4:13 So Boaz took Ruth and she became his wife. When they came together, the LORD made her conceive, and she bore a son. 14Then the women said to Naomi, "Blessed be the LORD, who has not left you this day without next-of-kin; and may his name be renowned in Israel! 15He shall be to you a restorer of life and a nourisher of your old age; for your daughter-in-law who loves you, who is more to you than seven sons, has borne him." 16Then Naomi took the child and laid him in her bosom, and became his nurse. 17The women of the neighborhood gave him a name, saying, "A son has been born to Naomi." They named him Obed; he became the father of Jesse, the father of David.


Sermon: “An Unlikely Redemption”

When we left Ruth and Naomi last week, they were clinging to one another and heading toward Bethlehem from Moab, searching for food.  But, y’all there just weren’t any McDonald’s serving up camel burgers in that desert.  There was no International House of Mannacakes, not even a Pik-N-Fig.  They were starving. 
But as they arrived in Bethlehem (which had the hopeful meaning of “House of Bread”), their eyes were filled with the golden rows of a promising barley harvest.  Remember that it was the law for Israelites to not glean all the way to edge of their fields, but instead to leave some for the foreigner and widow.  They fit the bill.
Somehow, that long road with Ruth by her side seemed to have lifted Naomi beyond the notion that her name should be Bitterness.  Now, her focus was on putting one foot in front of the other and surviving, for both of them. 

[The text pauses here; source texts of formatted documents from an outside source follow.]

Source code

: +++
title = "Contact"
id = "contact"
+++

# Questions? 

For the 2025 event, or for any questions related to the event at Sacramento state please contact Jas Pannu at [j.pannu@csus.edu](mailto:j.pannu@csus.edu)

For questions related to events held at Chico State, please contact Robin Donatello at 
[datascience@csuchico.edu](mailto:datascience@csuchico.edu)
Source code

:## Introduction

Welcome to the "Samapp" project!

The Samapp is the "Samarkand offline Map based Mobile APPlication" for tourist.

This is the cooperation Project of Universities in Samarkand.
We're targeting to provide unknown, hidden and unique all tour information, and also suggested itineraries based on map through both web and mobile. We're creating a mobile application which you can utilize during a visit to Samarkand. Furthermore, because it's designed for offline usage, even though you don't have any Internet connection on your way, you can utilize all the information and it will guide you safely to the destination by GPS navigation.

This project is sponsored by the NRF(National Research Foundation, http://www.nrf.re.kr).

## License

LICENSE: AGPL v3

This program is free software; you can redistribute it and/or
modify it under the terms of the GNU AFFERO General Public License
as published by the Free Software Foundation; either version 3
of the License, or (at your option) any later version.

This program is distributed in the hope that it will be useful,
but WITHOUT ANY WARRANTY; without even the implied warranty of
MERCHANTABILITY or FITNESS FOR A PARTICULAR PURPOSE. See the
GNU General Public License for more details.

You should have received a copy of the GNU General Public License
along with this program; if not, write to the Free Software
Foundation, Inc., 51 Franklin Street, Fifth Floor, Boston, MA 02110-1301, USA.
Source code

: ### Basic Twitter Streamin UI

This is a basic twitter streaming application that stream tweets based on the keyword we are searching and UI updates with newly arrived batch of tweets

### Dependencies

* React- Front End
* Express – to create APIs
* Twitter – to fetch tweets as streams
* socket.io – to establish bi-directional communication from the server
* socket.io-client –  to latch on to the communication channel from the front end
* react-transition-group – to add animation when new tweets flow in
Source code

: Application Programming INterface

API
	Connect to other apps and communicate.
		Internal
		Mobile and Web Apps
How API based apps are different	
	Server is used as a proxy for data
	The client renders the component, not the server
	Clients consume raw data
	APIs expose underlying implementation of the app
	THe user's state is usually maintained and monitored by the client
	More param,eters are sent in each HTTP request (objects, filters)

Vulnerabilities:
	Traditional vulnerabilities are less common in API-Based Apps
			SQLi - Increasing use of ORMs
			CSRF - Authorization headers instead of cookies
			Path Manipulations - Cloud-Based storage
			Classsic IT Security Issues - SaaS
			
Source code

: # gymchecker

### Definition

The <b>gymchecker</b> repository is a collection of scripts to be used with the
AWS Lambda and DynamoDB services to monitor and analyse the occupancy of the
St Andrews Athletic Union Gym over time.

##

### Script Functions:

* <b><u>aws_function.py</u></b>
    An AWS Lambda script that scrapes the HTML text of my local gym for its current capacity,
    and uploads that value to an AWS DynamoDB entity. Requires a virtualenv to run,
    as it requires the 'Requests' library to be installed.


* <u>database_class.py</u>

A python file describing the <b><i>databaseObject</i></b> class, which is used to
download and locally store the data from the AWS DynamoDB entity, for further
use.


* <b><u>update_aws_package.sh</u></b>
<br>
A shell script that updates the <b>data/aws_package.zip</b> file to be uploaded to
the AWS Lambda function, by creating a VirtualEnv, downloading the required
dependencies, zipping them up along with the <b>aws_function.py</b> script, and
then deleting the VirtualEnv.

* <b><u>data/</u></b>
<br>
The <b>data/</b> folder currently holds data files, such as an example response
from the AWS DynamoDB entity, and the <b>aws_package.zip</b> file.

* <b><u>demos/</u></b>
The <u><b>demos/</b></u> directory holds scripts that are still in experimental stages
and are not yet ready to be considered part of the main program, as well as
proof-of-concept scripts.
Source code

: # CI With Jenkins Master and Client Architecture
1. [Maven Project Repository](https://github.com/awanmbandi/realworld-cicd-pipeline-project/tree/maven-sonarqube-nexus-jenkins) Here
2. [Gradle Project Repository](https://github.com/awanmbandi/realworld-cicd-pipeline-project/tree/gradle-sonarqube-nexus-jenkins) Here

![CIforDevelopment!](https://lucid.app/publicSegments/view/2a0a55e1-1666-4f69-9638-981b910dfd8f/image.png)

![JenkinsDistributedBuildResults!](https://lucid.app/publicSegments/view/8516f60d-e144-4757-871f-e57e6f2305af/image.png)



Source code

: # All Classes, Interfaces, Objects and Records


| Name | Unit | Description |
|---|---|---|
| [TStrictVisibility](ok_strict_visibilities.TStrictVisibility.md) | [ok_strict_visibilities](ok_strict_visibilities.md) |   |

She directed Ruth to the fields of Boaz, a distant relative, hoping he would show extra compassion on her.  He certainly did: this kinsman-redeemer as he’s called, fed her from his own table, and then selected the best sheaves of grain for her to take to her mother-in-law. 

It is a testament to one too many Disney movies that we assume he did all this because he found her pretty.  Ruth was cunning and brave, risking herself greatly to provide for Naomi once again.
We see this in the next scene of the story: Naomi asks Ruth to go down to where Boaz slept, on the “threshing floor.” 

I once saw a billboard in Atlanta that advertised a Christian Women’s Conference called “The Threshing Floor.”  It is slightly disturbing, though, to realize that a threshing floor in those days, where workers separated grain but also relaxed after a hard days’ work, had more to do with certain establishments like one sees driving through Fayetteville on Bragg Boulevard, than with a place of worship and morality.  If picking in a field alone as a woman was risky behavior, entering the threshing floor alone was nearly reckless, proved by the fact that Ruth had to sneak out so no one would see her there.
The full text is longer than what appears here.